In 1614, Tokugawa decided to expel all the missionaries from the country and forbade the Japanese to practice Christianity but Takayama abandoned all his possessions and physical belongings but did not abandon the faith and left the country in the direction of the Philippines which at that time was the Crown Spanish. A few years later he traveled to Manila where he died. His task turned him into a martyred cause and there were several attempts to beatify him until the year 2017 that the Japanese Episcopal Conference achieved.

On the occasion of this beatification in 2017, Santi and Maria Angeles, current missionaries in Japan, and with the concern of wanting to put the Blessed in their manger, they contacted me to reproduce and be able to complete their manger in Japan.

At the moment the original painting of the Blessed is in the Cathedral of Osaka in Japan, but as I entered in this new order I arrived at the Cave of San Ignacio de Manresa (Catalonia) where there is a mosaic where the figure of the Beat comes out. In the following "link" you can read the article of the Vanguard where the story of Takayama is explained.

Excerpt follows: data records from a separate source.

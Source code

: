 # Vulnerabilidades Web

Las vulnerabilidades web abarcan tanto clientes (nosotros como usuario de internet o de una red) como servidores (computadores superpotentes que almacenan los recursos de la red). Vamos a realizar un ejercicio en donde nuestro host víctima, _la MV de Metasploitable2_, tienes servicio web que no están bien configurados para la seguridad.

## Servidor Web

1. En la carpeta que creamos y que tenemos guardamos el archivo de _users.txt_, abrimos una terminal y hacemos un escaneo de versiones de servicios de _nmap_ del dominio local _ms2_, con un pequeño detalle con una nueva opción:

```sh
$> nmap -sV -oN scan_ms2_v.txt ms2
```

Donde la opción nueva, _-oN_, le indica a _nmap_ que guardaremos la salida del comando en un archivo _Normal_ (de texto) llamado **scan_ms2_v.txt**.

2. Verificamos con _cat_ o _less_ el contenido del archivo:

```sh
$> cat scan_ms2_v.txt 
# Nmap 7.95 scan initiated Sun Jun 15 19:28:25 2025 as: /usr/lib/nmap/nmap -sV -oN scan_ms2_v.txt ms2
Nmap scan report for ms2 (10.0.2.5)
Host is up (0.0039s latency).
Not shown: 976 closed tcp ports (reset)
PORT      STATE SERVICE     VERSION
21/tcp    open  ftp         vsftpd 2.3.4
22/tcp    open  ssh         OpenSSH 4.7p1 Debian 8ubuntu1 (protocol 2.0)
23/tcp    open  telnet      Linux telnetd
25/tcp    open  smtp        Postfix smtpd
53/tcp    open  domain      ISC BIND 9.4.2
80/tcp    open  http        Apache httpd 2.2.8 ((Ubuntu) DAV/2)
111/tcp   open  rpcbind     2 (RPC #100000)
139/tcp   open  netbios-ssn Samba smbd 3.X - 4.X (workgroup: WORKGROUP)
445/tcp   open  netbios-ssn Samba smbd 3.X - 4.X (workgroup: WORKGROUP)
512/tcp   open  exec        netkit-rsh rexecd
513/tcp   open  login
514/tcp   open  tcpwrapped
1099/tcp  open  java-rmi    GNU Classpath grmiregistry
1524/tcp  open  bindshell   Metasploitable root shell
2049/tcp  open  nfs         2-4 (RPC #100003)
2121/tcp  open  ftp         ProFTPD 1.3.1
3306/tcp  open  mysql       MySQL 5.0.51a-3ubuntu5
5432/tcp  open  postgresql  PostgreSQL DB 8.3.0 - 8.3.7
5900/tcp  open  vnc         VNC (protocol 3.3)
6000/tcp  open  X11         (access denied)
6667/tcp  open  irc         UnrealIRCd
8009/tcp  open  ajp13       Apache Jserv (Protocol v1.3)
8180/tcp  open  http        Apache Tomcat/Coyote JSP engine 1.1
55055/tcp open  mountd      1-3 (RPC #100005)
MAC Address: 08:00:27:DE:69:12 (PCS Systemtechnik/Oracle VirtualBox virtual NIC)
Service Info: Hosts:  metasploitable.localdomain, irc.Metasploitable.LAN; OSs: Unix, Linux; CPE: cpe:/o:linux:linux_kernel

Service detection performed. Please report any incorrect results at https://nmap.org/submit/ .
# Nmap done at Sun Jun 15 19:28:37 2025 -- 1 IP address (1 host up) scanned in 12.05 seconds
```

http://www.lavanguardia.com/cultura/20180710/45786281245/que-hace-un-samurai-en-el-mosaico-de-una-capilla-cristiana.html

On Wednesday, November 28, 2018, the figure was presented to the Cardinal of Osaka who, according to the words, said that "It is the most beautiful figure I have seen so far on the beat" and allowed two to be exhibited at the Osaka Cathedral and at the disposal of who wants to buy them

The auxiliary bishop Josep Maria Abella, a Claretian from Lleida, was present, and as translator, to the delivery of the figure that was made to the Pope (Francisco), in the Vatican, where he commented that he liked sculpture a lot but especially that the sword of the samurai had become a cross.